Writer-director-producer Roger Paradiso's loud, broad film, made in 2004 but not released until 2007, is adapted from the long-running improvisational theater piece in which the audience plays the part of guests at the ill-fated wedding of Tina Vitale (Mila Kunis of That '70s Show) and Tony Nunzio (former New Kid on the Block Joey McIntyre). Paradiso replaces the show's interactive element with the conceit that it's a mockumentary shot by a pretentious student filmmaker (Guillermo Diaz).

Saturday, June 25, 1988: There's no love lost between the Nunzio and Vitale families, who grew up together in a tough Queens, New York, neighborhood. The Vitales moved to Massapequa, Long Island, and made a good living in the, um, sanitation-engineering business; they think the Nunzios are trashy. The Nunzios stayed in the old neighborhood, supported by a family-owned strip joint called the Animal Kingdom, and think the Vitales are stuck-up. Complicating matters further is the high-school romance that blossomed briefly between Josefina Vitale (Priscilla Lopez) and Anthony Nunzio Sr. (John Fiore) before Josefina married her beloved and recently deceased Vito. But their kids are in love, so the families agree to make peace... at least for the duration of the wedding. Naturally, the reception — held in the Paradiso Room of Vinnie Black's (Richard Portnow) Coliseum, a Roman-themed catering hall with animal-print accents — quickly devolves into a riot of ethnic stereotypes and relatives behaving badly. Incontinent Uncle Lui (Clement Fowler) pees in the ornamental fountain, the priest (Dean Edwards) gets drunk, Tina's old boyfriend Michael (a pre-Entourage Adrian Grenier) crashes the reception and makes a drunken scene, the bridesmaids (Daisy Eagan, Kim Director, Vanessa Paradis — not the French singer-actress) squabble, the best man (Matthew Saldivar) deals pot, and Grandma Nunzio (Letty Serra) complains that none of the young people speak Italian. The liquor flows freely and the newlyweds are at each other's throats before the cake is served.
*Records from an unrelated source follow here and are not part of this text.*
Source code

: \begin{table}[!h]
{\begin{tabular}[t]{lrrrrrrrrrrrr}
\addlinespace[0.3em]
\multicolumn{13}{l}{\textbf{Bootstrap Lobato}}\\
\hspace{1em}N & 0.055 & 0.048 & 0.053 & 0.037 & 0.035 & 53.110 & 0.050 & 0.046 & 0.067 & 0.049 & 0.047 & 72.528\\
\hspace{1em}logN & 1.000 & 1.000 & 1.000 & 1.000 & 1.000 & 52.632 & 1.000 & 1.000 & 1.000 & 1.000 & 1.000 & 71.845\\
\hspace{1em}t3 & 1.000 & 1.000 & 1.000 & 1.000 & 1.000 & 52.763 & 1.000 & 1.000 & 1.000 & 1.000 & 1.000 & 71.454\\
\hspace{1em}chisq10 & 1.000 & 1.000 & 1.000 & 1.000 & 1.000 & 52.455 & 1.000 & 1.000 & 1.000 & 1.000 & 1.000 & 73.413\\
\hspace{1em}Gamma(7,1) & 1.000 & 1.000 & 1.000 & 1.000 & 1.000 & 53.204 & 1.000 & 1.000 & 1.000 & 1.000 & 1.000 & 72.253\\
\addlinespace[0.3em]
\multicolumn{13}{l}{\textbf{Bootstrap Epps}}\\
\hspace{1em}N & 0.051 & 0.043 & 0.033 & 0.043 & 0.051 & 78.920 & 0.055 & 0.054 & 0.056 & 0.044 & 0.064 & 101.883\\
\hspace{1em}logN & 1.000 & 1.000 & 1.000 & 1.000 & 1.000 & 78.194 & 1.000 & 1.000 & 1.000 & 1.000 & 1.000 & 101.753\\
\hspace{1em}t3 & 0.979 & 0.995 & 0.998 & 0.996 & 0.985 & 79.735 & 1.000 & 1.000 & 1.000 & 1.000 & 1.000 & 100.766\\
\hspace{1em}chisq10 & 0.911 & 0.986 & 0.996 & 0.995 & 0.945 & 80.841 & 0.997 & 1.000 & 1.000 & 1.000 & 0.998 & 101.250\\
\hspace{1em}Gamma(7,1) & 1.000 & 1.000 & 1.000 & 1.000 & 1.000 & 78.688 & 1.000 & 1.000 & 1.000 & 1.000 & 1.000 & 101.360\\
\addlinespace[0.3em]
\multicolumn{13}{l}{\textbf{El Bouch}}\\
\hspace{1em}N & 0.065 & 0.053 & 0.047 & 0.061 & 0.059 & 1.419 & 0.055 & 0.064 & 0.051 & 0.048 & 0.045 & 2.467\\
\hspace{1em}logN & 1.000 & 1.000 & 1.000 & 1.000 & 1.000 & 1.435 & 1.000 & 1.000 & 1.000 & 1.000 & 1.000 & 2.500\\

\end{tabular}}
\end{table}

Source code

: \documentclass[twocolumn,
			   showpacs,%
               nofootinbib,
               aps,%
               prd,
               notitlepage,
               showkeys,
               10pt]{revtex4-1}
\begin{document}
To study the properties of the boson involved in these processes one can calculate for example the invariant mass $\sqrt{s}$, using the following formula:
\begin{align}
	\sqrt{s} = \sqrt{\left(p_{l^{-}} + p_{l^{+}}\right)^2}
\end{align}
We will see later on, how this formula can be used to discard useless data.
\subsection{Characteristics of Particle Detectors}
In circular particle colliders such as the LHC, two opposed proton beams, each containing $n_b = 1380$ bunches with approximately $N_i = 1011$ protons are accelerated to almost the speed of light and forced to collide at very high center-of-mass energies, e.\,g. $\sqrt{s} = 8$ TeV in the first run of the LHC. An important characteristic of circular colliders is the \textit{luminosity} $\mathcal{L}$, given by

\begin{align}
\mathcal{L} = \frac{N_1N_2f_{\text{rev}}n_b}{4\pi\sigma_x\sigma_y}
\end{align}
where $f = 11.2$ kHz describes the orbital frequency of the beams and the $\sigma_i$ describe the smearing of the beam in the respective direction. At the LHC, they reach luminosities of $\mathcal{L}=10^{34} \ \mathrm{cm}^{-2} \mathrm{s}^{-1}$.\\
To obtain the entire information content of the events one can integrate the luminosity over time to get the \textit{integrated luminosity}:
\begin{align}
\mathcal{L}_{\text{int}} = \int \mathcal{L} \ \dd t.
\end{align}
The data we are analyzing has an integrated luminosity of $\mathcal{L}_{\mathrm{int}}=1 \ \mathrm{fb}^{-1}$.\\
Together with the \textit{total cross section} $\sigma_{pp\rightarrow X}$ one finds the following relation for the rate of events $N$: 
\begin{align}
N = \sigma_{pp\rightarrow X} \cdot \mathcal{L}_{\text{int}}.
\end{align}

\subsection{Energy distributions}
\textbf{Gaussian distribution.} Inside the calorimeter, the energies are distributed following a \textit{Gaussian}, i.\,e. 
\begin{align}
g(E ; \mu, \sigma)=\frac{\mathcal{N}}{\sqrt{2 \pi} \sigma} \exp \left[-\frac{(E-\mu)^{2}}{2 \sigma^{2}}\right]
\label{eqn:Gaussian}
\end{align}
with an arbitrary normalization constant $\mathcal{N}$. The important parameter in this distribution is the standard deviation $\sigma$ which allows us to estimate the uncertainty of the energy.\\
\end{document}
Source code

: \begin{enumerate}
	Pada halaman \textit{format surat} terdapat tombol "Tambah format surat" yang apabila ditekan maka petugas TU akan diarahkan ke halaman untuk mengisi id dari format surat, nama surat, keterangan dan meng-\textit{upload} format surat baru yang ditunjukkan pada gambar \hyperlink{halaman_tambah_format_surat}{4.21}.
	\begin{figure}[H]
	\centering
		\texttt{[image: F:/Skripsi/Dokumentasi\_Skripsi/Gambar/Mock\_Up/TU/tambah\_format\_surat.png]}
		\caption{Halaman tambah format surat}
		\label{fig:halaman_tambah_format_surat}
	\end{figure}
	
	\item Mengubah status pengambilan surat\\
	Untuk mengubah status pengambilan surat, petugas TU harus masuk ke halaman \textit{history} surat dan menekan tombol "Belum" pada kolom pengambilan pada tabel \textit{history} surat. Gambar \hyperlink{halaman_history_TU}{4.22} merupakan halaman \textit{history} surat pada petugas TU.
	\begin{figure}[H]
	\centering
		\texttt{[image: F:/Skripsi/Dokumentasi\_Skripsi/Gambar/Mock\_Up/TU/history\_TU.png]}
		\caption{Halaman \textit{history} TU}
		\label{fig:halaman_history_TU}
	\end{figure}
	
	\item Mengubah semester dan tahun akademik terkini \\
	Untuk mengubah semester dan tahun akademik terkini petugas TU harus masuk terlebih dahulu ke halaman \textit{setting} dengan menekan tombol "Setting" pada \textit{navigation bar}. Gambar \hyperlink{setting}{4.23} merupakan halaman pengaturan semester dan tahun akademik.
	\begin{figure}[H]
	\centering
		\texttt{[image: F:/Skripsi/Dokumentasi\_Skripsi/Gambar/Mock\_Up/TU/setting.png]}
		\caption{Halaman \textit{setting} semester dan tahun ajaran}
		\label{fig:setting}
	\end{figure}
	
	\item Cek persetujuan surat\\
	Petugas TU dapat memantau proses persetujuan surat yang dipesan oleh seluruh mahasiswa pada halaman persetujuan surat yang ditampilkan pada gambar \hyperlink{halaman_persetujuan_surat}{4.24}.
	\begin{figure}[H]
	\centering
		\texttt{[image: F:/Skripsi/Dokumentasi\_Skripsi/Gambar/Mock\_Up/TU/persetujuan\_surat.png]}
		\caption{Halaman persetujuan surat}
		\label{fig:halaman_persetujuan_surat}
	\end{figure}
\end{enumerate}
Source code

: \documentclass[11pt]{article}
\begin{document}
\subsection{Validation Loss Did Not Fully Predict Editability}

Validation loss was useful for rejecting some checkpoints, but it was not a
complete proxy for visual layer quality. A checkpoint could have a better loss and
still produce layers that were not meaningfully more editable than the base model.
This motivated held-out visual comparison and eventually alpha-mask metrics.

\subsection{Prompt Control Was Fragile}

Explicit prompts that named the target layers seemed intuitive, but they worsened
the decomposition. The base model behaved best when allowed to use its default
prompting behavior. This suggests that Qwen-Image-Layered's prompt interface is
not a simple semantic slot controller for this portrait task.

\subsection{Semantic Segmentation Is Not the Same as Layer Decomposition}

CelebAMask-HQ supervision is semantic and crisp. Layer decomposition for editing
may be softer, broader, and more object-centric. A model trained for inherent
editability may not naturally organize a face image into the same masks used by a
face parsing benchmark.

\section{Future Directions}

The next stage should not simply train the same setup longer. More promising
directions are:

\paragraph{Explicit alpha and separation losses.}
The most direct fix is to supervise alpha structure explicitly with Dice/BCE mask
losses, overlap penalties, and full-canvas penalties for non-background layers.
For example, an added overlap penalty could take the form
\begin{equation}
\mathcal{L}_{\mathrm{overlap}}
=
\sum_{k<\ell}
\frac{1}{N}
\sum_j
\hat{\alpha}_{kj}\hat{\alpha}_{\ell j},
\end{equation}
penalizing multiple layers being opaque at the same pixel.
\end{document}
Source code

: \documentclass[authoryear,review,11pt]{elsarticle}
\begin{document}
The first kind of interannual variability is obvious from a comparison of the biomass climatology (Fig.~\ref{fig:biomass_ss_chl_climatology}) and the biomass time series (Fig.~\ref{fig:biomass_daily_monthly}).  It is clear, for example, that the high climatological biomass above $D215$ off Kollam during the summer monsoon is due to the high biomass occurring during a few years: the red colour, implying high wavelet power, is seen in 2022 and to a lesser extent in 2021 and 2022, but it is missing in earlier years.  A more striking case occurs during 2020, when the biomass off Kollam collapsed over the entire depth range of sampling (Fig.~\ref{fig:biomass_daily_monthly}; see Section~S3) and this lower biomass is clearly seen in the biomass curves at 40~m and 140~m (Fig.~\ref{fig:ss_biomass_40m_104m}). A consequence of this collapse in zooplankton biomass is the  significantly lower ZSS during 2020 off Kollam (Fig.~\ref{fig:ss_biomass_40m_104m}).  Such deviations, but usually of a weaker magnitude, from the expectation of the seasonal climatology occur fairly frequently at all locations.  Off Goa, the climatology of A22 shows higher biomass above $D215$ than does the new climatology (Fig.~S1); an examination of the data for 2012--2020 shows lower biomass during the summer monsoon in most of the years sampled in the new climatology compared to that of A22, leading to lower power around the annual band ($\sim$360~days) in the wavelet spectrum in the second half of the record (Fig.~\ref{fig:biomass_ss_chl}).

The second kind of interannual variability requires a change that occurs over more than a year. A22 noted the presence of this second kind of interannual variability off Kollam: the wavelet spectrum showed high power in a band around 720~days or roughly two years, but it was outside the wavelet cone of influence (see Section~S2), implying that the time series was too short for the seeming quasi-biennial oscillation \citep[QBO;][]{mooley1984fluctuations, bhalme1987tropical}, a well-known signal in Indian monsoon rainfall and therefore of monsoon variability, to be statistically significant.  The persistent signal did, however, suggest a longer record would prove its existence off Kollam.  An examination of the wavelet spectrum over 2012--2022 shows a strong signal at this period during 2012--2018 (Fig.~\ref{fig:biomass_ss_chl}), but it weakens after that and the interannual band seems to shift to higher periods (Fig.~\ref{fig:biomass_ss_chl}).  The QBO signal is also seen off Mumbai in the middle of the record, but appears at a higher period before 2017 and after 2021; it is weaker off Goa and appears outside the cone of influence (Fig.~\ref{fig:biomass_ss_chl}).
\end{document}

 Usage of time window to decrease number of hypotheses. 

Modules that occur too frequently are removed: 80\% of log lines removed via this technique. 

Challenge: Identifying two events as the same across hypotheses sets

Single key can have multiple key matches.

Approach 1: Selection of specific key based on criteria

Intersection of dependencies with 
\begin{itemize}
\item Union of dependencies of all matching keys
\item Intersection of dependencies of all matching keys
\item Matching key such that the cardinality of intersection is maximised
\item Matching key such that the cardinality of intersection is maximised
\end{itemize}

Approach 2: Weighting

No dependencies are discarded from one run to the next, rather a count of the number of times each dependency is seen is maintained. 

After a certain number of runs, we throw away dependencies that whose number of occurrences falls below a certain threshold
Apparently inspired by the idea that the '80s are funny and the fact that MY BIG FAT GREEK WEDDING (2002) — a low comedy of clashing cultures and wedding bell blues — was a surprise hit, this misbegotten adaptation hits its high point before it ever starts, with the "Pez Brothers Cinemas" pre-film slide show, complete with Long Island-centric movie quiz and tacky mock ads for local businesses, including Animal Kingdom and Vinnie Black's Coliseum. After that, it's all mean-spirited, foulmouthed sniping about oversexed tramps, philandering horndogs and Italians with big mouths and no taste.